To begin, I am sorry for the radio silence. Packing up our life up north and driving south and seeing people before we left was very consuming and taxing. Sometimes I have found that it is best for me to simply do what I need as a human in order to be better. Sometimes that means stepping away for a few days and letting the quiet takeover in order to let life happen and fall into place. Though my head is still scattered from packing up life and arriving in NC (not to mention we move into our new home tomorrow), I feel ready to be back again.
Leaving Traverse City this time was much easier than I expected. If I am honest and without disrespect to any of our friends or family, Traverse City was not where I belonged. My heart and soul for the first time in my life felt at ease with leaving. Yes, I will miss the days of jumping off the boat, the chill of fall, and the smell of the rain coming over the lake, but sometimes we just know when our heart has moved to another place.

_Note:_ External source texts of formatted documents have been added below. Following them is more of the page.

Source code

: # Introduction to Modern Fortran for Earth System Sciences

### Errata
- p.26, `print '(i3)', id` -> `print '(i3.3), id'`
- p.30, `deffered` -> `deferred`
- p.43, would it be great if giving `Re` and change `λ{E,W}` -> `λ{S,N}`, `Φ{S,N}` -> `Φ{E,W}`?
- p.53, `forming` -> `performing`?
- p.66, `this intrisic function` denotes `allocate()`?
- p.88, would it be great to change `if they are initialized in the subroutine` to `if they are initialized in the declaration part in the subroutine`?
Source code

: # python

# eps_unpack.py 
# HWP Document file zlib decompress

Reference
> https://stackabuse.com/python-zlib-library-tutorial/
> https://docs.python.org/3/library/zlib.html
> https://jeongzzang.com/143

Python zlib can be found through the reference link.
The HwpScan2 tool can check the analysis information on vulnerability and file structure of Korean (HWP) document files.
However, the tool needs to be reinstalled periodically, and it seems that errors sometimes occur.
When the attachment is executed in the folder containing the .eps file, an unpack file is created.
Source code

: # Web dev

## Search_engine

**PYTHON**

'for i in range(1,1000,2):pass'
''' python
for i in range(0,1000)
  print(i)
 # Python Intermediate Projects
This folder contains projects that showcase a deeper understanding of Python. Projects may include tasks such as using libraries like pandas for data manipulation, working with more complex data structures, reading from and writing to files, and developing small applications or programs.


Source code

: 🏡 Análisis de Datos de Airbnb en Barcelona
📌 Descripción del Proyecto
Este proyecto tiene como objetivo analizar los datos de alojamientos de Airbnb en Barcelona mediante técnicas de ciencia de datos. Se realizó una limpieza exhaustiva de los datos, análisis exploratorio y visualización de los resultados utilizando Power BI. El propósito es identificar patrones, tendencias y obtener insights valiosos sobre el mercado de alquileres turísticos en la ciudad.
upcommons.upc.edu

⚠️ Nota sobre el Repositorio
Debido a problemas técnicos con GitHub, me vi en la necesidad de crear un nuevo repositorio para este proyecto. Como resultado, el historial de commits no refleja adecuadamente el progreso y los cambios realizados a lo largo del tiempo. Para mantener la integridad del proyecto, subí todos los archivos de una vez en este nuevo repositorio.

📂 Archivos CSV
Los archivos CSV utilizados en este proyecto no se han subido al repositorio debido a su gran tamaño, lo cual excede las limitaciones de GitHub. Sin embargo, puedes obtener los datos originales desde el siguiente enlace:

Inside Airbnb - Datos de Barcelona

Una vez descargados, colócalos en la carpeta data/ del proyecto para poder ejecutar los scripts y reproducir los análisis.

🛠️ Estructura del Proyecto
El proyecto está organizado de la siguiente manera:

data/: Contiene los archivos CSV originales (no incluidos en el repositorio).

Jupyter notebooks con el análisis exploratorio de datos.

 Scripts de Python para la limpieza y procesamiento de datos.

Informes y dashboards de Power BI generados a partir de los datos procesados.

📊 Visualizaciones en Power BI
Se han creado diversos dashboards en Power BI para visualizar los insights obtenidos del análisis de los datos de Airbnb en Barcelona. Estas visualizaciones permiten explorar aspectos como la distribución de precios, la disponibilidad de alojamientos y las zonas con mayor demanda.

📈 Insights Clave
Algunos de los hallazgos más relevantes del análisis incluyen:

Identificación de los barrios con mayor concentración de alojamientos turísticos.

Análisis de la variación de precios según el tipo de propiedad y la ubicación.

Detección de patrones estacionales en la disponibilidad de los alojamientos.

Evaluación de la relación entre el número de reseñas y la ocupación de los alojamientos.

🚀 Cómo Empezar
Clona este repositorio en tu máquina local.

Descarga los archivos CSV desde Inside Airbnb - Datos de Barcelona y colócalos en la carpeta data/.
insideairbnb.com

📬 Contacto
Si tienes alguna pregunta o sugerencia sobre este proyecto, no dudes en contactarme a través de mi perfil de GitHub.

Since May, life has felt extremely transitional. It was only a month ago that we knew where we would be living when we came back to Raleigh. It left me anxious in ways I never expected. Though I tried to fully live in the moment and enjoy having little to be responsible for, I still felt this anxiety about the next step and next chapter. Though I am not a planner I still like to see what’s on the horizon. I am not someone who can go on a trip without an outline for life. I need to know I will have a space that I can call home, so living life for 3 months without knowing weighed on me.
So, when we packed up our life in Traverse City, I felt I was finally on my way to my next chapter. This thing I had been waiting for began to feel real. Sure home ownership has its own stresses, but I feel this is where I am supposed to be. This is the adventure I have been wanting. As we sat and signed our documents for the new house, I felt ready to begin all that is ahead.
To close out one chapter properly, I wanted to share a few images from summer. We still have some lingering posts from this summer’s events and last moments, but these were taken during our last warm day in Traverse City. It felt like the perfect farewell to a place that has been the background to a lot of our life. Next summer will be different; I already feel it. I am not sure we will get the same amount of time, but I do know we will go back. I’m just not sure what it will look like next year.
Beginning the years of being home owners means other things will change. I love travel, but I think it may be time to become a more permanent fixture in our new city. To do that we have to be here. We have to know what it is like to be here, and I am ready for the challenge.
This week, you will find peaks into our new home and our life here in Raleigh as we settle. I cannot wait for you to join us as we embark on this new life adventure. It all feels so right.